Objective: Success of longitudinal studies depends on retention of participants. We examined characteristics as predictors of retention among participants with prediabetes and type 2 diabetes (T2D) in the Diabetes Prevention Program (DPP) and the follow-up DPP Outcomes Study (DPPOS).

Research Design and Methods: 3234 adults at high risk of T2D joined the DPP (1996-1999, mean age 51±10y). They were randomized to lifestyle, metformin, or placebo intervention, and then followed through 2020. Logistic regression models estimated the association between baseline sociodemographic, clinical and psychosocial characteristics (life events, family functioning, social support) and short-term retention (~3y). Cox proportional hazards models, censoring at death, estimated the association between baseline and time-varying characteristics and time-to-dropout over the entire 20y of follow-up.

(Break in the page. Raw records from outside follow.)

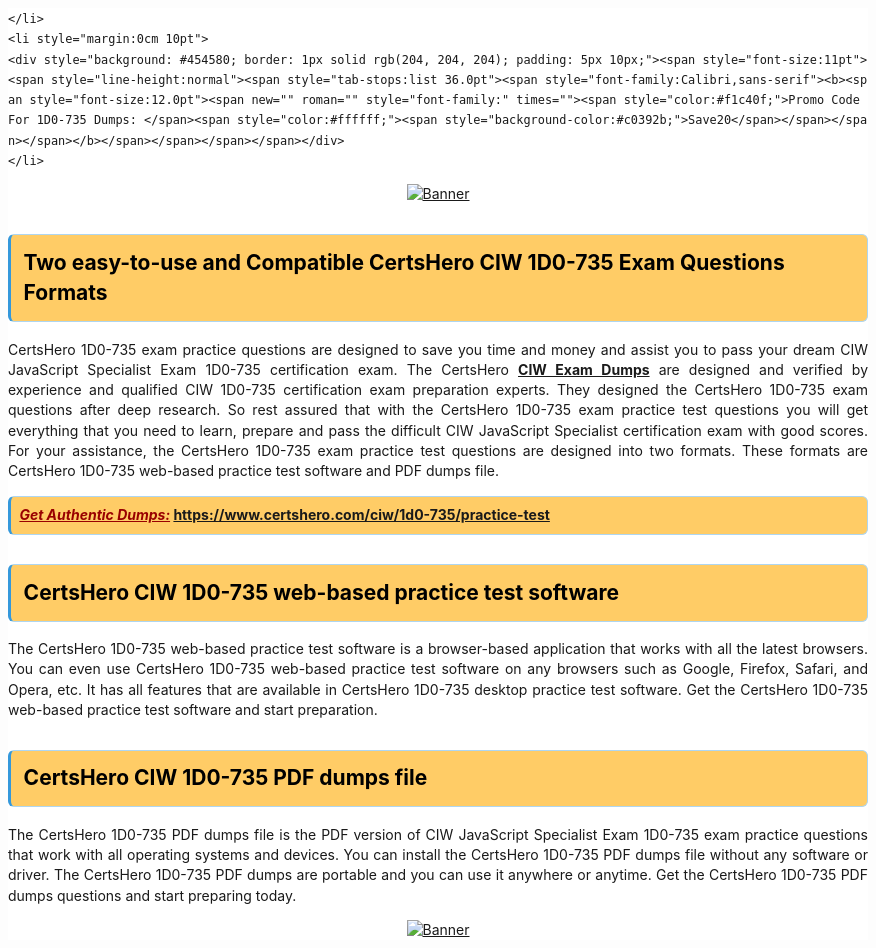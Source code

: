 	</li>
	<li style="margin:0cm 10pt">
	<div style="background: #454580; border: 1px solid rgb(204, 204, 204); padding: 5px 10px;"><span style="font-size:11pt"><span style="line-height:normal"><span style="tab-stops:list 36.0pt"><span style="font-family:Calibri,sans-serif"><b><span style="font-size:12.0pt"><span new="" roman="" style="font-family:" times=""><span style="color:#f1c40f;">Promo Code For 1D0-735 Dumps: </span><span style="color:#ffffff;"><span style="background-color:#c0392b;">Save20</span></span></span></span></b></span></span></span></span></div>
	</li>
</ul>

<p style="text-align: center;"><a href="https://www.certshero.com/product-detail/1d0-735"><img width="100%" src="https://i.imgur.com/UZuq4Dk.jpg" alt="Banner"/></a></p>

<h2><strong><span style="display:block; color:#000000; background:#ffcc66; border: 0.5px solid #AED6F1 ; border-left: 3px solid #3498DB; padding: .6em; border-radius: 6px;">Two easy-to-use and Compatible CertsHero CIW 1D0-735 Exam Questions Formats</span></strong></h2>

<p style="text-align: justify;">CertsHero 1D0-735 exam practice questions are designed to save you time and money and assist you to pass your dream CIW JavaScript Specialist Exam 1D0-735 certification exam. The CertsHero <a href="https://www.certshero.com/ciw"><strong> CIW Exam Dumps</strong></a> are designed and verified by experience and qualified CIW 1D0-735 certification exam preparation experts. They designed the CertsHero 1D0-735 exam questions after deep research. So rest assured that with the CertsHero 1D0-735 exam practice test questions you will get everything that you need to learn, prepare and pass the difficult CIW JavaScript Specialist certification exam with good scores. For your assistance, the CertsHero 1D0-735 exam practice test questions are designed into two formats. These formats are CertsHero 1D0-735 web-based practice test software and PDF dumps file.</p>

<p><strong><span style="display:block; color:#990000; background:#ffcc66; border: 0.5px solid #AED6F1 ; border-left: 3px solid #3498DB; padding: .6em; border-radius: 6px;"><span style="font-size:14px;"><u><i>Get Authentic Dumps:</i></u></span> <a href="https://www.certshero.com/ciw/1d0-735/practice-test">https://www.certshero.com/ciw/1d0-735/practice-test</a></span></strong></p>

<h2><strong><span style="display:block; color:#000000; background:#ffcc66; border: 0.5px solid #AED6F1 ; border-left: 3px solid #3498DB; padding: .6em; border-radius: 6px;">CertsHero CIW 1D0-735 web-based practice test software</span></strong></h2>

<p style="text-align: justify;">The CertsHero 1D0-735 web-based practice test software is a browser-based application that works with all the latest browsers. You can even use CertsHero 1D0-735 web-based practice test software on any browsers such as Google, Firefox, Safari, and Opera, etc. It has all features that are available in CertsHero 1D0-735 desktop practice test software. Get the CertsHero 1D0-735 web-based practice test software and start preparation.</p>

<h2><strong><span style="display:block; color:#000000; background:#ffcc66; border: 0.5px solid #AED6F1 ; border-left: 3px solid #3498DB; padding: .6em; border-radius: 6px;">CertsHero CIW 1D0-735 PDF dumps file</span></strong></h2>

<p style="text-align: justify;">The CertsHero 1D0-735 PDF dumps file is the PDF version of CIW JavaScript Specialist Exam 1D0-735 exam practice questions that work with all operating systems and devices. You can install the CertsHero 1D0-735 PDF dumps file without any software or driver. The CertsHero 1D0-735 PDF dumps are portable and you can use it anywhere or anytime. Get the CertsHero 1D0-735 PDF dumps questions and start preparing today.</p>

<p style="text-align: center;"><a href="https://www.certshero.com/product-detail/1d0-735"><img width="100%" src="https://i.redd.it/vixpkfso1g981.jpg" alt="Banner"/></a></p>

Results: Among surviving participants (N=3218), 93% were retained after 3y and 75% of surviving remained engaged over 20y. Younger age was associated with dropout during DPP and over 20y of follow-up. Female sex, non-White race/ethnicity, employment, and lack of baseline depressive symptoms were associated with better long-term retention. Over time, better health state (SF-36) (HR: 0.89 per 0.1pt; CI: 0.83-0.95) was associated with retention. Greater BMI (1.06 per 5kg/m2; CI: 1.00-1.12), more recent life events (1.08; CI: 1.02-1.14) and depressive symptoms (1.11 per 5pts; CI: 1.05-1.18) were associated with reduced retention. Among adults 45-59y at baseline, development of T2D was associated with better retention (0.75; CI: 0.58-0.97).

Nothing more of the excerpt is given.